Beyond PCA: Optimal low-rank matrix denoising
PCA solves the representation problem of how to optimally approximate a matrix with a matrix of specified lower rank. It does not solve the denoising problem of how to best recover a low rank matrix buried in noise. The denoising problem is unobservable in the sense that solving it involves measuring error with respect the low-rank matrix we are trying to estimate. Can we solve the denoising problem better than PCA using data? How does it compare to approaches that use nuclear norm? Does it generalize to settings with missing data?
It turns out that for a broad class of noises matrices, the solution to the unobservable denoising problem can be computed directly from data (we call the algorithm OptShrink). The solution takes the form of a shrinkage-and-thresholding operator on the singular values of the observed signal-plus-noise matrix. The analysis reveals that the optimal shrinkage operator should shrink larger singular values, which correspond to well estimated latent singular vectors, less than smaller singular values. This yields a non-convex shrinkage function implying that convedx penalty functions will always be suboptimal. For more detaisl see here and download the OptShrink code here.

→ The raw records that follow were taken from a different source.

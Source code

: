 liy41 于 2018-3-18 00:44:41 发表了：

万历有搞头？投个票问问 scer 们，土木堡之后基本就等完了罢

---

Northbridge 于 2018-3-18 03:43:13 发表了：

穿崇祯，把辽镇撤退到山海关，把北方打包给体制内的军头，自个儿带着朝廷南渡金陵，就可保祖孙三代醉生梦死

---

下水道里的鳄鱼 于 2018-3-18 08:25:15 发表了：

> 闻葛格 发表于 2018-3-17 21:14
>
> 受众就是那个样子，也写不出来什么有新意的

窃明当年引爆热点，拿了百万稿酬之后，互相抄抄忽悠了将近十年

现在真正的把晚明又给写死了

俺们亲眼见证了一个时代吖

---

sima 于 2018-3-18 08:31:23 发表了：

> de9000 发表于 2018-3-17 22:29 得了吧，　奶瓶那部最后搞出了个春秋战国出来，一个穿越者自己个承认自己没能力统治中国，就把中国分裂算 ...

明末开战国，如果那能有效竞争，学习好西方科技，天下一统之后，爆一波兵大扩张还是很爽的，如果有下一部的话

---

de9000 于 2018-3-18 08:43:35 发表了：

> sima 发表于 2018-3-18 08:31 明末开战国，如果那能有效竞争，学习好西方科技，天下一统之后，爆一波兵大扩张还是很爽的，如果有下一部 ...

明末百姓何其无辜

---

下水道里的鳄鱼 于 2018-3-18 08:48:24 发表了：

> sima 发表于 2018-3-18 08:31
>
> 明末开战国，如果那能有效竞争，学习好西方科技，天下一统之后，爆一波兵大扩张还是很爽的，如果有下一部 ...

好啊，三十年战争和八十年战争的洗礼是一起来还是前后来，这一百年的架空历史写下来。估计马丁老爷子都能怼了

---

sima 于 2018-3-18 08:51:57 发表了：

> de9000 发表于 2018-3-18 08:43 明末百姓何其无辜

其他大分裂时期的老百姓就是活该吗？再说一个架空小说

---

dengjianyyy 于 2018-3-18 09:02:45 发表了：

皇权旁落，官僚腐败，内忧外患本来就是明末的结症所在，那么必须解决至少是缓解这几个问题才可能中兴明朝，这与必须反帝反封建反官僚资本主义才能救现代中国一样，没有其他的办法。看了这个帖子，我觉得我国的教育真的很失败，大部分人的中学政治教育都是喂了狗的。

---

Bottleneck analysis in queueing theory
Consider a series of queues or servers that process customers in first-in-first-out order. What is the latency of a batch of n customers traversing a series of m queues? How do bottlenecks, i.e., slow servers affect the latency?
It turns out that the latency distribution is exactly the distribution of the largest eigenvalue of a special rank-one-plus-noise type random matrix, of the type studied in here. We uncover a phase transition which separates a regime where the bottleneck is present but the latency distribution is Tracy-Widom distributed from a regime where the bottleneck results in a latency distribution that is normally distributed. For details click here and here.
Perfect transmission through random media
Can one send light through media such as eggshells, paper and milk and achieve 100 percent transmission? Random matrix theory predicts that we we can; the algorithms we have developed find a optimal wavefront using just a few measurements!
The figure above shows a highly transmitting eigen-wavefront which achieves 99.99 percent transmission even while a normally incident wavefront achieves just 45 percent transmission! (the circles are cylindrical scatterers). We have developed algorithms for constructing these wavefronts using a handful of measurements and theory for predicting associated fundamental limits. For more details click here.
Spectra of complex-networks
What is the eigenvalue spectrum of a network with an expected degree distribution? It turns out it is the free multiplicative convolution of the semi-circle with the (normalized) degree distribution!
The figure above illustrates the agreement between the theoretical prediction (blue line) and numerical simulations. For more details click here. The free convolution was numerically computed using techniques described here here.
Phase transitions in network structure discovery
Consider a random network with a planted clique or community embedded in it. When can one discover the structure using spectral or eigen-analysis based methods? It turns out that one can do so as long as the clique is above a critical size and as long as the difference between density of intra-community and inter-community edges is greater than a critical threshold.
The figure above illustrates a setting where the clique is present and can be detected versus another setting where the clique is present but the spectral method fails. The transition can be accurately predicted. More details on the clique problem and the community problem can be found here.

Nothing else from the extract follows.